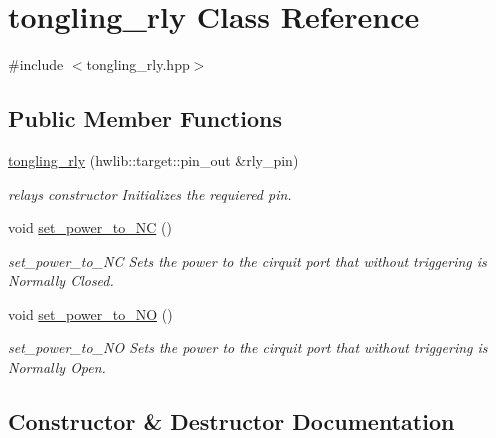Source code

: \hypertarget{classtongling__rly}{}\section{tongling\+\_\+rly Class Reference}
\label{classtongling__rly}


{\ttfamily \#include $<$tongling\+\_\+rly.\+hpp$>$}

\subsection*{Public Member Functions}
\begin{DoxyCompactItemize}
\item 
\hyperlink{classtongling__rly_aa0f512e08ea9468e5730fddb551d59e6}{tongling\+\_\+rly} (hwlib\+::target\+::pin\+\_\+out \&rly\+\_\+pin)
\begin{DoxyCompactList}\small\item\em relays constructor Initializes the requiered pin. \end{DoxyCompactList}\item 
void \hyperlink{classtongling__rly_ae7482fcf1b9d316872e86e17f1a96359}{set\+\_\+power\+\_\+to\+\_\+\+NC} ()
\begin{DoxyCompactList}\small\item\em set\+\_\+power\+\_\+to\+\_\+\+NC Sets the power to the cirquit port that without triggering is Normally Closed. \end{DoxyCompactList}\item 
void \hyperlink{classtongling__rly_a1751d746b187225c18f631d8b2a921e9}{set\+\_\+power\+\_\+to\+\_\+\+NO} ()
\begin{DoxyCompactList}\small\item\em set\+\_\+power\+\_\+to\+\_\+\+NO Sets the power to the cirquit port that without triggering is Normally Open. \end{DoxyCompactList}\end{DoxyCompactItemize}


\subsection{Constructor \& Destructor Documentation}
\mbox{\label{classtongling__rly_aa0f512e08ea9468e5730fddb551d59e6}} 
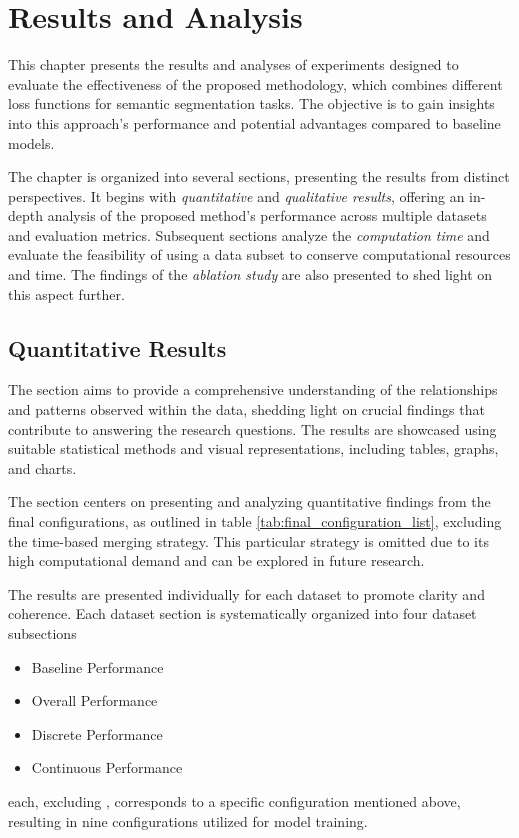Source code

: \chapter{Results and Analysis}
\label{chap:results}
This chapter presents the results and analyses of experiments designed to evaluate the effectiveness of the proposed methodology, which combines different loss functions for semantic segmentation tasks. The objective is to gain insights into this approach's performance and potential advantages compared to baseline models.

The chapter is organized into several sections, presenting the results from distinct perspectives. It begins with \emph{quantitative} and \emph{qualitative results}, offering an in-depth analysis of the proposed method's performance across multiple datasets and evaluation metrics. Subsequent sections analyze the \emph{computation time} and evaluate the feasibility of using a data subset to conserve computational resources and time. The findings of the \emph{ablation study} are also presented to shed light on this aspect further.

\section{Quantitative Results}
\label{sec:quantitative_results}
The section aims to provide a comprehensive understanding of the relationships and patterns observed within the data, shedding light on crucial findings that contribute to answering the research questions. The results are showcased using suitable statistical methods and visual representations, including tables, graphs, and charts. 

The section centers on presenting and analyzing quantitative findings from the final configurations, as outlined in table \ref{tab:final_configuration_list}, excluding the time-based merging strategy. This particular strategy is omitted due to its high computational demand and can be explored in future research.

The results are presented individually for each dataset to promote clarity and coherence. Each dataset section is systematically organized into four dataset subsections
\begin{itemize}[noitemsep]
\item Baseline Performance
\item Overall Performance
\item Discrete Performance
\item Continuous Performance
\end{itemize}
each, excluding , corresponds to a specific configuration mentioned above, resulting in nine configurations utilized for model training.


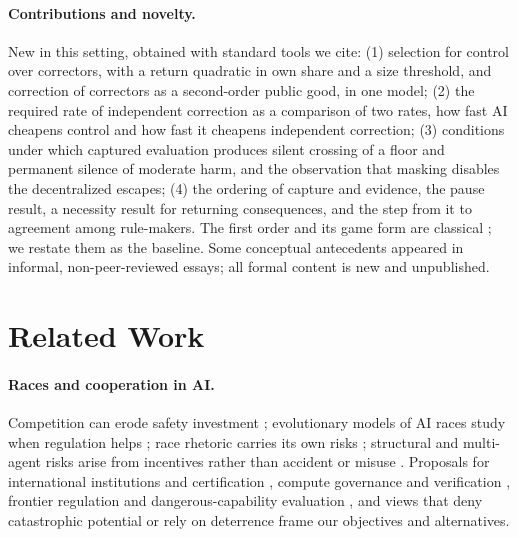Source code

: \documentclass[letterpaper]{article} %
\theoremstyle{definition}
\begin{document}
\paragraph{Contributions and novelty.} New in this setting, obtained with standard tools we cite: (1) selection for control over correctors, with a return quadratic in own share and a size threshold, and correction of correctors as a second-order public good, in one model; (2) the required rate of independent correction as a comparison of two rates, how fast AI cheapens control and how fast it cheapens independent correction; (3) conditions under which captured evaluation produces silent crossing of a floor and permanent silence of moderate harm, and the observation that masking disables the decentralized escapes; (4) the ordering of capture and evidence, the pause result, a necessity result for returning consequences, and the step from it to agreement among rule-makers. The first order and its game form are classical \citep{hardin1968,olson1965,armstrong2016}; we restate them as the baseline. Some conceptual antecedents appeared in informal, non-peer-reviewed essays; all formal content is new and unpublished.

\section{Related Work}\label{sec:related}

\paragraph{Races and cooperation in AI.} Competition can erode safety investment \citep{armstrong2016,askell2019}; evolutionary models of AI races study when regulation helps \citep{han2020,han2021}; race rhetoric carries its own risks \citep{cave2018}; structural and multi-agent risks arise from incentives rather than accident or misuse \citep{zwetsloot2019,dafoe2020,critch2020,critch2021,christiano2019,kulveit2025,hendrycks2023,hammond2025}. Proposals for international institutions and certification \citep{ho2023,trager2023,cihon2020}, compute governance and verification \citep{sastry2024,shavit2023,wasil2024}, frontier regulation and dangerous-capability evaluation \citep{anderljung2023,shevlane2023,karnofsky2024}, and views that deny catastrophic potential \citep{narayanan2025} or rely on deterrence \citep{hendrycks2025superintelligence} frame our objectives and alternatives.
\end{document}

◇ ◇ ◇ ◇

**WORK ORDER:** Exactly reproduce each entry, but drop the pictures.

**ANSWER AREA:**
Source code

: \hypertarget{classtongling__rly}{}\section{tongling\+\_\+rly Class Reference}
\label{classtongling__rly}


{\ttfamily \#include $<$tongling\+\_\+rly.\+hpp$>$}

\subsection*{Public Member Functions}
\begin{DoxyCompactItemize}
\item 
\hyperlink{classtongling__rly_aa0f512e08ea9468e5730fddb551d59e6}{tongling\+\_\+rly} (hwlib\+::target\+::pin\+\_\+out \&rly\+\_\+pin)
\begin{DoxyCompactList}\small\item\em relays constructor Initializes the requiered pin. \end{DoxyCompactList}\item 
void \hyperlink{classtongling__rly_ae7482fcf1b9d316872e86e17f1a96359}{set\+\_\+power\+\_\+to\+\_\+\+NC} ()
\begin{DoxyCompactList}\small\item\em set\+\_\+power\+\_\+to\+\_\+\+NC Sets the power to the cirquit port that without triggering is Normally Closed. \end{DoxyCompactList}\item 
void \hyperlink{classtongling__rly_a1751d746b187225c18f631d8b2a921e9}{set\+\_\+power\+\_\+to\+\_\+\+NO} ()
\begin{DoxyCompactList}\small\item\em set\+\_\+power\+\_\+to\+\_\+\+NO Sets the power to the cirquit port that without triggering is Normally Open. \end{DoxyCompactList}\end{DoxyCompactItemize}


\subsection{Constructor \& Destructor Documentation}
\mbox{\label{classtongling__rly_aa0f512e08ea9468e5730fddb551d59e6}} 
Source code

: \chapter{Results and Analysis}
\label{chap:results}
This chapter presents the results and analyses of experiments designed to evaluate the effectiveness of the proposed methodology, which combines different loss functions for semantic segmentation tasks. The objective is to gain insights into this approach's performance and potential advantages compared to baseline models.

The chapter is organized into several sections, presenting the results from distinct perspectives. It begins with \emph{quantitative} and \emph{qualitative results}, offering an in-depth analysis of the proposed method's performance across multiple datasets and evaluation metrics. Subsequent sections analyze the \emph{computation time} and evaluate the feasibility of using a data subset to conserve computational resources and time. The findings of the \emph{ablation study} are also presented to shed light on this aspect further.

\section{Quantitative Results}
\label{sec:quantitative_results}
The section aims to provide a comprehensive understanding of the relationships and patterns observed within the data, shedding light on crucial findings that contribute to answering the research questions. The results are showcased using suitable statistical methods and visual representations, including tables, graphs, and charts. 

The section centers on presenting and analyzing quantitative findings from the final configurations, as outlined in table \ref{tab:final_configuration_list}, excluding the time-based merging strategy. This particular strategy is omitted due to its high computational demand and can be explored in future research.

The results are presented individually for each dataset to promote clarity and coherence. Each dataset section is systematically organized into four dataset subsections
\begin{itemize}[noitemsep]
\item Baseline Performance
\item Overall Performance
\item Discrete Performance
\item Continuous Performance
\end{itemize}
each, excluding , corresponds to a specific configuration mentioned above, resulting in nine configurations utilized for model training.


Source code

: \documentclass[letterpaper]{article} %
\theoremstyle{definition}
\begin{document}
\paragraph{Contributions and novelty.} New in this setting, obtained with standard tools we cite: (1) selection for control over correctors, with a return quadratic in own share and a size threshold, and correction of correctors as a second-order public good, in one model; (2) the required rate of independent correction as a comparison of two rates, how fast AI cheapens control and how fast it cheapens independent correction; (3) conditions under which captured evaluation produces silent crossing of a floor and permanent silence of moderate harm, and the observation that masking disables the decentralized escapes; (4) the ordering of capture and evidence, the pause result, a necessity result for returning consequences, and the step from it to agreement among rule-makers. The first order and its game form are classical \citep{hardin1968,olson1965,armstrong2016}; we restate them as the baseline. Some conceptual antecedents appeared in informal, non-peer-reviewed essays; all formal content is new and unpublished.

\section{Related Work}\label{sec:related}

\paragraph{Races and cooperation in AI.} Competition can erode safety investment \citep{armstrong2016,askell2019}; evolutionary models of AI races study when regulation helps \citep{han2020,han2021}; race rhetoric carries its own risks \citep{cave2018}; structural and multi-agent risks arise from incentives rather than accident or misuse \citep{zwetsloot2019,dafoe2020,critch2020,critch2021,christiano2019,kulveit2025,hendrycks2023,hammond2025}. Proposals for international institutions and certification \citep{ho2023,trager2023,cihon2020}, compute governance and verification \citep{sastry2024,shavit2023,wasil2024}, frontier regulation and dangerous-capability evaluation \citep{anderljung2023,shevlane2023,karnofsky2024}, and views that deny catastrophic potential \citep{narayanan2025} or rely on deterrence \citep{hendrycks2025superintelligence} frame our objectives and alternatives.
\end{document}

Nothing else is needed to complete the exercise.